** Given information follows **

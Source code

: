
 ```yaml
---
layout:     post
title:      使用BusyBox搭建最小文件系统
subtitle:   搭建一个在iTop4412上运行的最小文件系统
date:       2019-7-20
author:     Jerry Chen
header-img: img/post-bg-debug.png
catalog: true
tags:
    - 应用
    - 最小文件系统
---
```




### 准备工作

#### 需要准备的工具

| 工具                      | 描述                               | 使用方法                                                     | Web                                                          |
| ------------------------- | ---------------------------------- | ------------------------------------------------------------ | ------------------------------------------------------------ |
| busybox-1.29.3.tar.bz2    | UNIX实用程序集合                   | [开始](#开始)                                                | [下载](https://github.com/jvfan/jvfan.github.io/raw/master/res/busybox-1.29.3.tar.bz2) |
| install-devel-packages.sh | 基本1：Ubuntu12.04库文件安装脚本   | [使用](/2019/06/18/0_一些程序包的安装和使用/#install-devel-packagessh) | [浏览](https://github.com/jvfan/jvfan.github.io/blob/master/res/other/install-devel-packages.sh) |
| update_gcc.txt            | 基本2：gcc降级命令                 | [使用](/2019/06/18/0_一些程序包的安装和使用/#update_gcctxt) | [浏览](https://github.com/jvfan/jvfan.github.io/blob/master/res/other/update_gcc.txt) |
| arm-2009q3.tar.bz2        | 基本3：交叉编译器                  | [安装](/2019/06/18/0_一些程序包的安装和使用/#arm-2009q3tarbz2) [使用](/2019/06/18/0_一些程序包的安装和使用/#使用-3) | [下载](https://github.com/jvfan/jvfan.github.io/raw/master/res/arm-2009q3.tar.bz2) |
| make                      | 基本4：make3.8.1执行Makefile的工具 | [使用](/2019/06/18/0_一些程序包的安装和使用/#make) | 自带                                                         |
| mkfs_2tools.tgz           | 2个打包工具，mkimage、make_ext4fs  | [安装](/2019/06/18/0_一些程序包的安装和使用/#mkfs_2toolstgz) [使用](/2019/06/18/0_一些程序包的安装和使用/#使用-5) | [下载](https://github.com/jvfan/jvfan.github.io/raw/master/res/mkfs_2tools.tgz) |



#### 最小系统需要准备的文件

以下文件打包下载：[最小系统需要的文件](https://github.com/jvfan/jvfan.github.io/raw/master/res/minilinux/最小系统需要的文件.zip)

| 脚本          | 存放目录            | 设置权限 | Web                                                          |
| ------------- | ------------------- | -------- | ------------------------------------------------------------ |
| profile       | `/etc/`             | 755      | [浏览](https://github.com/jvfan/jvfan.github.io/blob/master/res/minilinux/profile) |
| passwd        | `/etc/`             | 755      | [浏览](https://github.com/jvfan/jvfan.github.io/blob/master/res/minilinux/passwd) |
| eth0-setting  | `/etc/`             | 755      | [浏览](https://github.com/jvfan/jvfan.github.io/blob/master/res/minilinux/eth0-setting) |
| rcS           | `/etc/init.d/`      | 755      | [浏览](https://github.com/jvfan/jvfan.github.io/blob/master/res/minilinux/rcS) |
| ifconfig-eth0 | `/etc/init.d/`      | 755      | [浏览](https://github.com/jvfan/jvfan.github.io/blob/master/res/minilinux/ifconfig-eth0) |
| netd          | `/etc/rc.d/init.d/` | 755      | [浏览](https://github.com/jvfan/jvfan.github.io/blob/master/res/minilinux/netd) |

** End of Given information **

About this task
Please copy out the preceding data in full, exactly as written.

Output for this exercise
Source code

:
 ```yaml
---
layout:     post
title:      使用BusyBox搭建最小文件系统
subtitle:   搭建一个在iTop4412上运行的最小文件系统
date:       2019-7-20
author:     Jerry Chen
header-img: img/post-bg-debug.png
catalog: true
tags:
    - 应用
    - 最小文件系统
---
```




### 准备工作

#### 需要准备的工具

| 工具                      | 描述                               | 使用方法                                                     | Web                                                          |
| ------------------------- | ---------------------------------- | ------------------------------------------------------------ | ------------------------------------------------------------ |
| busybox-1.29.3.tar.bz2    | UNIX实用程序集合                   | [开始](#开始)                                                | [下载](https://github.com/jvfan/jvfan.github.io/raw/master/res/busybox-1.29.3.tar.bz2) |
| install-devel-packages.sh | 基本1：Ubuntu12.04库文件安装脚本   | [使用](/2019/06/18/0_一些程序包的安装和使用/#install-devel-packagessh) | [浏览](https://github.com/jvfan/jvfan.github.io/blob/master/res/other/install-devel-packages.sh) |
| update_gcc.txt            | 基本2：gcc降级命令                 | [使用](/2019/06/18/0_一些程序包的安装和使用/#update_gcctxt) | [浏览](https://github.com/jvfan/jvfan.github.io/blob/master/res/other/update_gcc.txt) |
| arm-2009q3.tar.bz2        | 基本3：交叉编译器                  | [安装](/2019/06/18/0_一些程序包的安装和使用/#arm-2009q3tarbz2) [使用](/2019/06/18/0_一些程序包的安装和使用/#使用-3) | [下载](https://github.com/jvfan/jvfan.github.io/raw/master/res/arm-2009q3.tar.bz2) |
| make                      | 基本4：make3.8.1执行Makefile的工具 | [使用](/2019/06/18/0_一些程序包的安装和使用/#make) | 自带                                                         |
| mkfs_2tools.tgz           | 2个打包工具，mkimage、make_ext4fs  | [安装](/2019/06/18/0_一些程序包的安装和使用/#mkfs_2toolstgz) [使用](/2019/06/18/0_一些程序包的安装和使用/#使用-5) | [下载](https://github.com/jvfan/jvfan.github.io/raw/master/res/mkfs_2tools.tgz) |



#### 最小系统需要准备的文件

以下文件打包下载：[最小系统需要的文件](https://github.com/jvfan/jvfan.github.io/raw/master/res/minilinux/最小系统需要的文件.zip)

| 脚本          | 存放目录            | 设置权限 | Web                                                          |
| ------------- | ------------------- | -------- | ------------------------------------------------------------ |
| profile       | `/etc/`             | 755      | [浏览](https://github.com/jvfan/jvfan.github.io/blob/master/res/minilinux/profile) |
| passwd        | `/etc/`             | 755      | [浏览](https://github.com/jvfan/jvfan.github.io/blob/master/res/minilinux/passwd) |
| eth0-setting  | `/etc/`             | 755      | [浏览](https://github.com/jvfan/jvfan.github.io/blob/master/res/minilinux/eth0-setting) |
| rcS           | `/etc/init.d/`      | 755      | [浏览](https://github.com/jvfan/jvfan.github.io/blob/master/res/minilinux/rcS) |
| ifconfig-eth0 | `/etc/init.d/`      | 755      | [浏览](https://github.com/jvfan/jvfan.github.io/blob/master/res/minilinux/ifconfig-eth0) |
| netd          | `/etc/rc.d/init.d/` | 755      | [浏览](https://github.com/jvfan/jvfan.github.io/blob/master/res/minilinux/netd) |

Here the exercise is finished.